Materials provided:
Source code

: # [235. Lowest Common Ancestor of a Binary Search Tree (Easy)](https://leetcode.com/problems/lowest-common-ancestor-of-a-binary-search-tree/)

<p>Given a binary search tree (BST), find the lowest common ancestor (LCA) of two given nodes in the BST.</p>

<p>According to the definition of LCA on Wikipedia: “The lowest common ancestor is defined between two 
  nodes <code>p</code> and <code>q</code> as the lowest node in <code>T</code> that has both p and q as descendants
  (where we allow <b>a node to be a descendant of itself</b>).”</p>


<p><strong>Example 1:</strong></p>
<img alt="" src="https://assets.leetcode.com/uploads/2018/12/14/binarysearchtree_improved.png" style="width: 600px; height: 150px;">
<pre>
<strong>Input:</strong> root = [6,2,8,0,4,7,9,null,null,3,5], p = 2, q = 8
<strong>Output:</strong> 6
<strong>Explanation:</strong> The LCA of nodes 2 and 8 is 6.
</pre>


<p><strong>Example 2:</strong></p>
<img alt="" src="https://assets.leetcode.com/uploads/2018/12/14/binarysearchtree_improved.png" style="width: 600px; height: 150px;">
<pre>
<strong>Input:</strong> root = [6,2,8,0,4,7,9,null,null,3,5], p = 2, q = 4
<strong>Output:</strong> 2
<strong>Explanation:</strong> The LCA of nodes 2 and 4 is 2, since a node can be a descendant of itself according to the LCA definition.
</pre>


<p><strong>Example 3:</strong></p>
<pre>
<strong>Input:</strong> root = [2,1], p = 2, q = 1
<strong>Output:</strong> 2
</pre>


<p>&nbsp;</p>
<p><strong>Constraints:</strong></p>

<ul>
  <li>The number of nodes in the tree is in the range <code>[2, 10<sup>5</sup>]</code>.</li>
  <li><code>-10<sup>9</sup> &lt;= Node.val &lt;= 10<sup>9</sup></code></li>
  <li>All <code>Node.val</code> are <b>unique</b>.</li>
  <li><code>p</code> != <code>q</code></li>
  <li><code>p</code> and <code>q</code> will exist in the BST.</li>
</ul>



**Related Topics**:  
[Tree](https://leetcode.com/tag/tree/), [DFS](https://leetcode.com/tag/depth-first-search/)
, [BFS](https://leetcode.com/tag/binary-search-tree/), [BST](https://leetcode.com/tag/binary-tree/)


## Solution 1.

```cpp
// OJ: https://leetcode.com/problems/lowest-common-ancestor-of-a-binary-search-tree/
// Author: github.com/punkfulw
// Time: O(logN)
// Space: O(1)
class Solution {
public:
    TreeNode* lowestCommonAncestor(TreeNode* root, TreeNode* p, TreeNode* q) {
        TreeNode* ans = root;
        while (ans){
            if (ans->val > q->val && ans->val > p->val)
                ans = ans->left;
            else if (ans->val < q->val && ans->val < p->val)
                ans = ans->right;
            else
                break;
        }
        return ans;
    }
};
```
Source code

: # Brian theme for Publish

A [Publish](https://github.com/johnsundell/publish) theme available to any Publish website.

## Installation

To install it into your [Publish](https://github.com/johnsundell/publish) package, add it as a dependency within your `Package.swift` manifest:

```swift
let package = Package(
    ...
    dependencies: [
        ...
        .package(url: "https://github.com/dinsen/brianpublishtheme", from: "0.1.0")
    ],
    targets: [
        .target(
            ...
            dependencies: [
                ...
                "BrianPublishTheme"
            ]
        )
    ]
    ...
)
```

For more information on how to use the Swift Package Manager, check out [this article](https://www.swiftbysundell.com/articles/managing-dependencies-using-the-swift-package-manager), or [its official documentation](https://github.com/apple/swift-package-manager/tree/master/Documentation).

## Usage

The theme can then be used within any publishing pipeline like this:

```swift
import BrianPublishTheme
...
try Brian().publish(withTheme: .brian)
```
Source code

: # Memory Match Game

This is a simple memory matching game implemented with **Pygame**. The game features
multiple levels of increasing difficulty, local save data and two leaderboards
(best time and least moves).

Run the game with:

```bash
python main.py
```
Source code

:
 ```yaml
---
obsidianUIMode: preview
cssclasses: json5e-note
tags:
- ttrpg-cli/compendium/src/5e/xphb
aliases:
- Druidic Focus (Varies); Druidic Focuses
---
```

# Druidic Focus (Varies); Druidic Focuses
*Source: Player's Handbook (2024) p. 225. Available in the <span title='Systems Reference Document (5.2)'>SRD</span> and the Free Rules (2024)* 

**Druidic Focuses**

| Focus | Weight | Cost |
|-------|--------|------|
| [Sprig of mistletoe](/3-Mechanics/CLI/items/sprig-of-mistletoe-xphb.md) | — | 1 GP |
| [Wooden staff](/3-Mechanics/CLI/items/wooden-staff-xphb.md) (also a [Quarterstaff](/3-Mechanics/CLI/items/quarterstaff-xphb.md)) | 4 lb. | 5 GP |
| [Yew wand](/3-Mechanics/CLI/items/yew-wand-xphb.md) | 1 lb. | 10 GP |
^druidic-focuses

How to complete this task: Find the word "Explanation" in the listing and copy each line that contains it.

Task output:
<strong>Explanation:</strong> The LCA of nodes 2 and 8 is 6.
<strong>Explanation:</strong> The LCA of nodes 2 and 4 is 2, since a node can be a descendant of itself according to the LCA definition.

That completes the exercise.